What you should do =>
Line by line, repeat the data below exactly, beginning at the first line and ending at the line with "- Graduated with a CGPA of 8/10". Omit pictures.
___ Available records ___
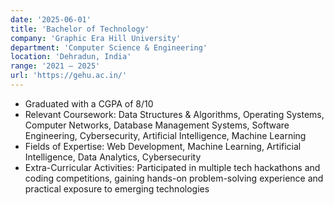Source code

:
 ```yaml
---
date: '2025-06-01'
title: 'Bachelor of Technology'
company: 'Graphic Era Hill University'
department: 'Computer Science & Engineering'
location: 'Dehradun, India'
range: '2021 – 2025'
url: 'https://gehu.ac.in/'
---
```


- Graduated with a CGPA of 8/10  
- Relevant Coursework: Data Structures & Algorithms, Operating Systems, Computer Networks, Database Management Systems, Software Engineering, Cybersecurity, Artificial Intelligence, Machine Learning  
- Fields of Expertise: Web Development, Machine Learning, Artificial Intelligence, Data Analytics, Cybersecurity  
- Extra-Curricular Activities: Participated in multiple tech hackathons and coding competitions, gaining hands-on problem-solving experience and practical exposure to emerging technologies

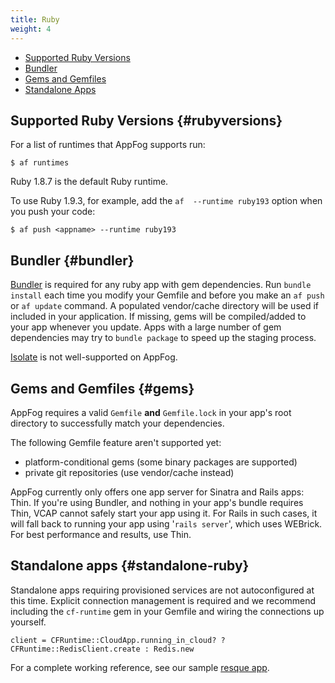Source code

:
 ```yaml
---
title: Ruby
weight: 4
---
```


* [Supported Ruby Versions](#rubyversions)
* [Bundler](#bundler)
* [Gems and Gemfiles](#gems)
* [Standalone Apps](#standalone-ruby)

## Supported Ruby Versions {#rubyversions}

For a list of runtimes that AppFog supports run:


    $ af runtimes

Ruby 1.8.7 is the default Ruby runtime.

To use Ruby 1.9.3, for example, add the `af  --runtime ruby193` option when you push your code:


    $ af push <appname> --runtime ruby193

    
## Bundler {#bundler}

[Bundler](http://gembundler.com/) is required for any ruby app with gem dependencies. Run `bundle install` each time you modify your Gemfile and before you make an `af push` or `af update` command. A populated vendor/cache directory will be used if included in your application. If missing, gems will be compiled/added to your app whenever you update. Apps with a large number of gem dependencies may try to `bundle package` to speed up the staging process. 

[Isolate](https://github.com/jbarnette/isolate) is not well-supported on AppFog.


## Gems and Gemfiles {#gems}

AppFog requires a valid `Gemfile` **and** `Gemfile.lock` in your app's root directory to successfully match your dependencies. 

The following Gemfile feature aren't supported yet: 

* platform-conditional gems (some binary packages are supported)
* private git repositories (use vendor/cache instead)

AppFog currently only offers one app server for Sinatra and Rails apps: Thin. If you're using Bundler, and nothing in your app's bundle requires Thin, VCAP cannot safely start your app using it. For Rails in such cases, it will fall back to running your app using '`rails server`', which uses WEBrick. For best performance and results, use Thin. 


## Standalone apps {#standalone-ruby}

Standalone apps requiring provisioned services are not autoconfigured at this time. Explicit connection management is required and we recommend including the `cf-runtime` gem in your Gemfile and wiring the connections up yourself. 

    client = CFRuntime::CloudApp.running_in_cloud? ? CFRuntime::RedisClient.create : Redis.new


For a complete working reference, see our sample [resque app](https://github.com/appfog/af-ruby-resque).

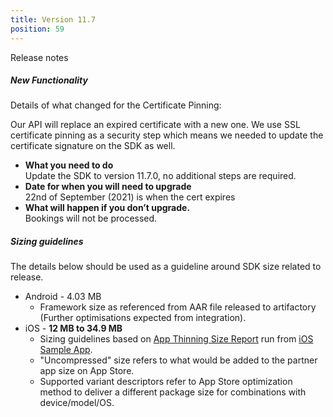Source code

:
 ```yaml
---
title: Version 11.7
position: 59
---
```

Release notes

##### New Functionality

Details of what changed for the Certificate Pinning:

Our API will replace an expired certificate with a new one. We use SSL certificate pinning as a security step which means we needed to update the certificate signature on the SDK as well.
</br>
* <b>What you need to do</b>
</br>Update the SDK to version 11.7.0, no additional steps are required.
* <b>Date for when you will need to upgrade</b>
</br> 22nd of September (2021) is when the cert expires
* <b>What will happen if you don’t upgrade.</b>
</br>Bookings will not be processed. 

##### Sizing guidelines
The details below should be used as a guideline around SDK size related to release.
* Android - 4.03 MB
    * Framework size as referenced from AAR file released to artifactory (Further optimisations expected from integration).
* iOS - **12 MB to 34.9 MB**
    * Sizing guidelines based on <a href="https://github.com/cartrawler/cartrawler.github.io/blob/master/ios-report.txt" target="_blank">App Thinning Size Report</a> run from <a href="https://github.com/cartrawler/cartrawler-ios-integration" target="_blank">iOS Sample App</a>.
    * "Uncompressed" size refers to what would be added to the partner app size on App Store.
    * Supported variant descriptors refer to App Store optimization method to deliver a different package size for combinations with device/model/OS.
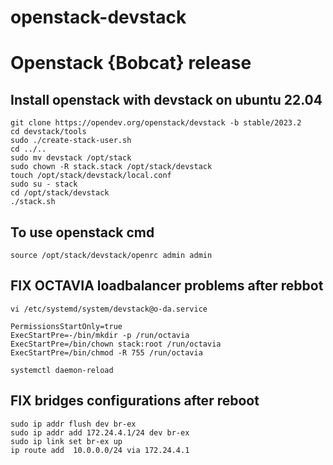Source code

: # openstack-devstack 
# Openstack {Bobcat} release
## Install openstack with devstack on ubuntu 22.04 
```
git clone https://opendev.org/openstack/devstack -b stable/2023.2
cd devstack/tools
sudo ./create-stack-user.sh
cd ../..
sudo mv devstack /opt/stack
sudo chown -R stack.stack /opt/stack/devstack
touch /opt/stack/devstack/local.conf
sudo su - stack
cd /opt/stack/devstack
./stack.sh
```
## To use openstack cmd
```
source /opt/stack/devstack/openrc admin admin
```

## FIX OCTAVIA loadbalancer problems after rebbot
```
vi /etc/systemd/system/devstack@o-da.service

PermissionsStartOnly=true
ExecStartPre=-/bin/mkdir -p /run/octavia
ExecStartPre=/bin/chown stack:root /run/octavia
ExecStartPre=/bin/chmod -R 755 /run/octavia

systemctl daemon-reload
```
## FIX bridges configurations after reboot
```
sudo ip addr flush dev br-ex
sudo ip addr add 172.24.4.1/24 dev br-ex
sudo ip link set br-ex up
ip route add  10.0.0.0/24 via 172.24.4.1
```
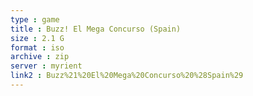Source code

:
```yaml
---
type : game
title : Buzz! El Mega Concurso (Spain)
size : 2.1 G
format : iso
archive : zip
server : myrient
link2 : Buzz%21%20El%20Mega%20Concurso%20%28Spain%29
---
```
___
Response to this exercise =>
Source code

:
 ```yaml
---
date: '2025-06-01'
title: 'Bachelor of Technology'
company: 'Graphic Era Hill University'
department: 'Computer Science & Engineering'
location: 'Dehradun, India'
range: '2021 – 2025'
url: 'https://gehu.ac.in/'
---
```


- Graduated with a CGPA of 8/10  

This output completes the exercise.